Cryptographic properties of the hidden weighted bit function

Abstract

The hidden weighted bit function (HWBF), introduced by R. Bryant in IEEE Trans. Comp. 40 and revisited by D. Knuth in Vol. 4 of The Art of Computer Programming, is a function that seems to be the simplest one with exponential Binary Decision Diagram (BDD) size. This property is interesting from a cryptographic viewpoint since BDD-based attacks are receiving more attention in the cryptographic community. But, to be usable in stream ciphers, the functions must also satisfy all the other main criteria. In this paper, we investigate the cryptographic properties of the HWBF and prove that it is balanced, with optimum algebraic degree and satisfies the strict avalanche criterion.

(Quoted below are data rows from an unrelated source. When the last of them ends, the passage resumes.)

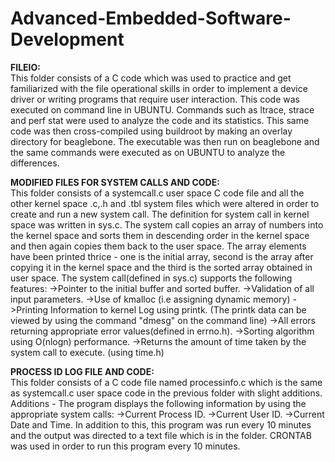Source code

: # Advanced-Embedded-Software-Development

**FILEIO:**  
This folder consists of a C code which was used to practice and get familiarized with the file operational skills in order to implement a device driver or writing programs that require user interaction. This code was executed on command line in UBUNTU. Commands such as ltrace, strace and perf stat were used to analyze the code and its statistics. This same code was then cross-compiled using buildroot by making an overlay directory for beaglebone. The executable was then run on beaglebone and the same commands were executed as on UBUNTU to analyze the differences.

**MODIFIED FILES FOR SYSTEM CALLS AND CODE:**   
This folder consists of a systemcall.c user space C code file and all the other kernel space .c,.h and .tbl system files which were altered in order to create and run a new system call. The definition for system call in kernel space was written in sys.c. The system call copies an array of numbers into the kernel space and sorts them in descending order in the kernel space and then again copies them back to the user space. The array elements have been printed thrice - one is the initial array, second is the array after copying it in the kernel space and the third is the sorted array obtained in user space.
The system call(defined in sys.c) supports the following features: 
->Pointer to the initial buffer and sorted buffer. 
->Validation of all input parameters. 
->Use of kmalloc (i.e assigning dynamic memory) 
->Printing Information to kernel Log using printk. (The printk data can be viewed by using the command "dmesg" on the command line) 
->All errors returning appropriate error values(defined in errno.h). 
->Sorting algorithm using O(nlogn) performance. 
->Returns the amount of time taken by the system call to execute. (using time.h)

**PROCESS ID LOG FILE AND CODE:**  
This folder consists of a C code file named processinfo.c which is the same as systemcall.c user space code in the previous folder with slight additions.
Additions - The program displays the following information by using the appropriate system calls: 
->Current Process ID. 
->Current User ID. 
->Current Date and Time. 
In addition to this, this program was run every 10 minutes and the output was directed to a text file which is in the folder. CRONTAB was used in order to run this program every 10 minutes. 
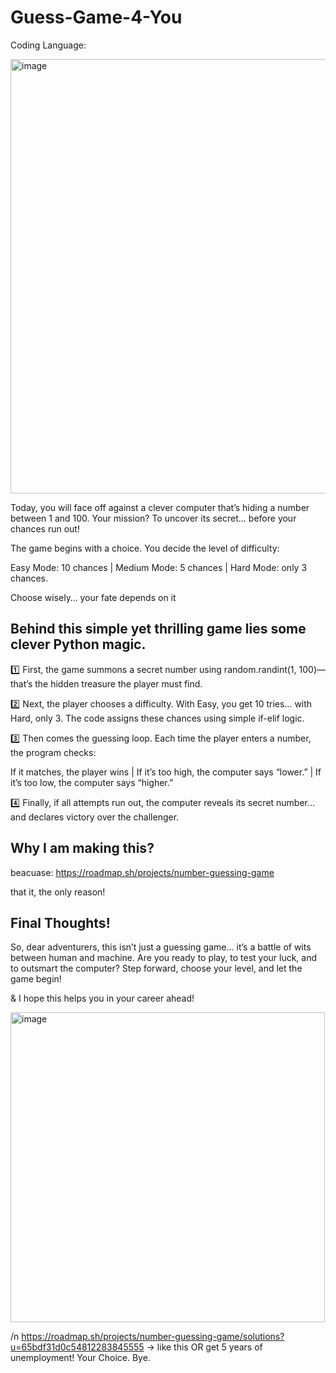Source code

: # Guess-Game-4-You
Coding Language:

<img width="720" height="695" alt="image" src="https://github.com/user-attachments/assets/d557f0f5-6f64-4539-9180-a91ae848ed55" />



Today, you will face off against a clever computer that’s hiding a number between 1 and 100. Your mission? To uncover its secret… before your chances run out!

The game begins with a choice.
You decide the level of difficulty:

Easy Mode: 10 chances |
 Medium Mode: 5 chances |
 Hard Mode: only 3 chances.

Choose wisely… your fate depends on it


## Behind this simple yet thrilling game lies some clever Python magic.
1️⃣ First, the game summons a secret number using random.randint(1, 100)—that’s the hidden treasure the player must find.

2️⃣ Next, the player chooses a difficulty. With Easy, you get 10 tries… with Hard, only 3. The code assigns these chances using simple if-elif logic.

3️⃣ Then comes the guessing loop. Each time the player enters a number, the program checks:

If it matches, the player wins | If it’s too high, the computer says “lower.” | If it’s too low, the computer says “higher.”

4️⃣ Finally, if all attempts run out, the computer reveals its secret number… and declares victory over the challenger.


## Why I am making this?

beacuase: https://roadmap.sh/projects/number-guessing-game

that it, the only reason!

## Final Thoughts!

So, dear adventurers, this isn’t just a guessing game… it’s a battle of wits between human and machine.
Are you ready to play, to test your luck, and to outsmart the computer? Step forward, choose your level, and let the game begin!

& I hope this helps you in your career ahead!

<img width="503" height="496" alt="image" src="https://github.com/user-attachments/assets/34a3b11e-c520-486c-84c9-1c975ca14e44" />


/n https://roadmap.sh/projects/number-guessing-game/solutions?u=65bdf31d0c54812283845555 -> like this OR get 5 years of unemployment! Your Choice. Bye.

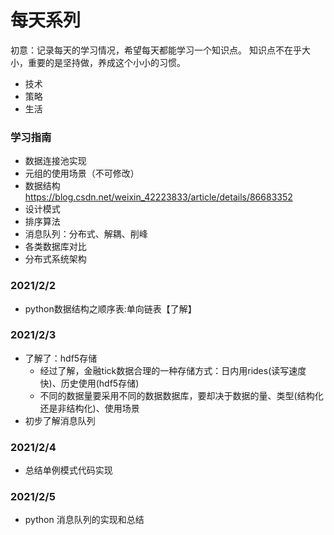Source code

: # 每天系列
初意：记录每天的学习情况，希望每天都能学习一个知识点。
知识点不在乎大小，重要的是坚持做，养成这个小小的习惯。
+ 技术
+ 策略
+ 生活

### 学习指南
+ 数据连接池实现
+ 元组的使用场景（不可修改）
+ 数据结构 https://blog.csdn.net/weixin_42223833/article/details/86683352
+ 设计模式
+ 排序算法
+ 消息队列：分布式、解耦、削峰
+ 各类数据库对比
+ 分布式系统架构

### 2021/2/2
+ python数据结构之顺序表:单向链表【了解】

### 2021/2/3
+ 了解了：hdf5存储
    + 经过了解，金融tick数据合理的一种存储方式：日内用rides(读写速度快)、历史使用(hdf5存储)
    + 不同的数据量要采用不同的数据数据库，要却决于数据的量、类型(结构化还是非结构化)、使用场景
+ 初步了解消息队列

### 2021/2/4
+ 总结单例模式代码实现

### 2021/2/5
+ python 消息队列的实现和总结

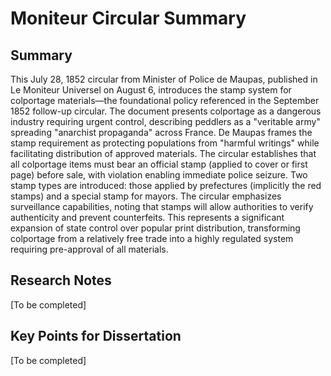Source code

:# Moniteur Circular Summary

<!-- Document: 1852.08.06_Moniteur.pdf -->
<!-- Created: 2025-06-08 -->

## Summary
This July 28, 1852 circular from Minister of Police de Maupas, published in Le Moniteur Universel on August 6, introduces the stamp system for colportage materials—the foundational policy referenced in the September 1852 follow-up circular. The document presents colportage as a dangerous industry requiring urgent control, describing peddlers as a "veritable army" spreading "anarchist propaganda" across France. De Maupas frames the stamp requirement as protecting populations from "harmful writings" while facilitating distribution of approved materials. The circular establishes that all colportage items must bear an official stamp (applied to cover or first page) before sale, with violation enabling immediate police seizure. Two stamp types are introduced: those applied by prefectures (implicitly the red stamps) and a special stamp for mayors. The circular emphasizes surveillance capabilities, noting that stamps will allow authorities to verify authenticity and prevent counterfeits. This represents a significant expansion of state control over popular print distribution, transforming colportage from a relatively free trade into a highly regulated system requiring pre-approval of all materials.

## Research Notes
[To be completed]

## Key Points for Dissertation
[To be completed]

We calculate its exact nonlinearity and give a lower bound on its algebraic immunity. Moreover, we investigate its normality and its resistance against fast algebraic attacks. The HWBF is simple, can be implemented efficiently, has a high BDD size and rather good cryptographic properties, if we take into account that its number of variables can be much larger than for other functions with the same implementation efficiency. Therefore, the HWBF is a good candidate for being used in real ciphers. Indeed, contrary to the case of symmetric functions, which allow such fast implementation but also offer to the attacker some specific possibilities due to their symmetry, its structure is not suspected to be related to such dedicated attacks.